Liputan6.com, New York - Harga minyak mentah dunia naik untuk hari keempat berturut-turut, mencapai tingkat yang tidak terlihat sejak akhir 2014. Kenaikan ini didorong masalah terbaru yang terjadi pada perusahaan minyak Venezuela PDVSA dan kemungkinan bahwa Amerika Serikat dapat kembali menjatuhkan sanksi terhadap Iran.
Melansir laman Reuters, Selasa (8/5/2018), harga minyak mentah berjangka West Texas Intermediate (WTI) AS naik USD 1,01, atau 1,5 persen menjadi USD 70,73 per barel. Ini adalah pertama kalinya sejak November 2014, WTI naik di atas USD 70. Minyak mentah brent berjangka melonjak USD 1,30, atau 1,7 persen, untuk menetap di USD 76,17 per barel.
Advertisement
Harga minyak pada perdagangan kali ini, antara lain dipicu perusahaan minyak AS, ConocoPhillips, pindah untuk mengambil aset di Karibia dari PDVSA yang kini dikelola negara untuk menegakkan putusan arbitrase senilai USD 2 miliar.

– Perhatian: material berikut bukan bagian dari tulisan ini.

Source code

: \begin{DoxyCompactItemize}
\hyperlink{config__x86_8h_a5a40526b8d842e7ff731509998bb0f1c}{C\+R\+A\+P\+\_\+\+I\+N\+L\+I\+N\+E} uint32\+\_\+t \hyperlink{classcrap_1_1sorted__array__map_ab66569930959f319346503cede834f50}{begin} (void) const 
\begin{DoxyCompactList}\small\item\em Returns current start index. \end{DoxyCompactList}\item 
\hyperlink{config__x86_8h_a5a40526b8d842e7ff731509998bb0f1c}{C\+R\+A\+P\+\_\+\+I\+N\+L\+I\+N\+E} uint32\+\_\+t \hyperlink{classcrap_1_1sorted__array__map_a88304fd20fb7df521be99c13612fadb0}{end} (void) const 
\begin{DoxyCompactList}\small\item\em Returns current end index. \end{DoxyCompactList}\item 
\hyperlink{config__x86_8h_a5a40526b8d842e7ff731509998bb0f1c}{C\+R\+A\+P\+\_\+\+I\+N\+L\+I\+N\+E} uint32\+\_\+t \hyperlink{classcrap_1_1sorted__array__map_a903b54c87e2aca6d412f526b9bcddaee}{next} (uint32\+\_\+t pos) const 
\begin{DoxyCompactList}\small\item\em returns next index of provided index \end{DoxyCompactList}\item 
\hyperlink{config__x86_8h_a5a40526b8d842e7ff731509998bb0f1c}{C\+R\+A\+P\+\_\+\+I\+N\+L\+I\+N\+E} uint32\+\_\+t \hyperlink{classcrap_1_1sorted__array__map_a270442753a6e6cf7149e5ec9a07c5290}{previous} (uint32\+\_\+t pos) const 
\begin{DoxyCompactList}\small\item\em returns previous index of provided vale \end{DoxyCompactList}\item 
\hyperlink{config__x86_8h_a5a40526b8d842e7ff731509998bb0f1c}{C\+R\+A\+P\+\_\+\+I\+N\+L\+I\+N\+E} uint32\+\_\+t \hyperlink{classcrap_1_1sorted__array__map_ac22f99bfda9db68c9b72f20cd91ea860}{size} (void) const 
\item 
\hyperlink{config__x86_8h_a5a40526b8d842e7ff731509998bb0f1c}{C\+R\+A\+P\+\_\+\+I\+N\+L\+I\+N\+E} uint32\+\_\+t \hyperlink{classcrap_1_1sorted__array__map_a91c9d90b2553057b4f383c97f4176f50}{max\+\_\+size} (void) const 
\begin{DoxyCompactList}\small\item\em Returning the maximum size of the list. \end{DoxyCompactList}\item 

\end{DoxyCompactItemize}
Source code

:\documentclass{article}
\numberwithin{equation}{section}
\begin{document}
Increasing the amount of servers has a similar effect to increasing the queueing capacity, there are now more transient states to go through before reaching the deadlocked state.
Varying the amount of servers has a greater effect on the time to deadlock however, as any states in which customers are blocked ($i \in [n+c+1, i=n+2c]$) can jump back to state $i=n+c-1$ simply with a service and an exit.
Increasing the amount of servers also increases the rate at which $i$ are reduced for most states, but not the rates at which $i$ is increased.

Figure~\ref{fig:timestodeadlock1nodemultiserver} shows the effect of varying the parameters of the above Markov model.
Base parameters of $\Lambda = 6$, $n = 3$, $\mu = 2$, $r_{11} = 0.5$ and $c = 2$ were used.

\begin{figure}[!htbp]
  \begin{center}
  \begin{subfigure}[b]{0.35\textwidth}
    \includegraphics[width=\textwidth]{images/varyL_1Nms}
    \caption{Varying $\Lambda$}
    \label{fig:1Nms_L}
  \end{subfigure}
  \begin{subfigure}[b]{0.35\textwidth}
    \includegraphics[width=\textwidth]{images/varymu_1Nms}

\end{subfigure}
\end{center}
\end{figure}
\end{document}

"Jika ConocoPhillips berhasil, maka itu akan membatasi pendapatan yang akan dimiliki PDVSA dan memberi mereka lebih banyak masalah terkait pembayaran tagihan dan biaya memproduksi minyak," kata Gene McGillian, Manajer Riset Pasar di Tradition di Stamford.
Secara keseluruhan, tindakan perusahaan tersebut akan memengaruhi sekitar 400 ribu barel per hari (bpd) stok minyak yang biasanya dikirim dari tiga lokasi. Angka ini merupakan sekitar sepertiga dari ekspornya.
Pada kuartal pertama, PDVSA mengekspor 1,19 juta bpd minyak mentah dari terminalnya di Venezuela dan Karibia, turun 29 persen dibandingkan periode yang sama tahun lalu, menurut data Thomson Reuters. Produksi minyak Venezuela telah terbagi dua sejak awal 2000-an.
Sanksi Iran
Hal lain yang mempengaruhi harga minyak juga soal Presiden AS Donald Trump mengatakan keputusan apakah akan tetap dalam kesepakatan nuklir Iran atau untuk menjatuhkan sanksi akan diumumkan pada jam 2:00 siang selasa ini. Ini empat hari lebih awal dari yang diharapkan.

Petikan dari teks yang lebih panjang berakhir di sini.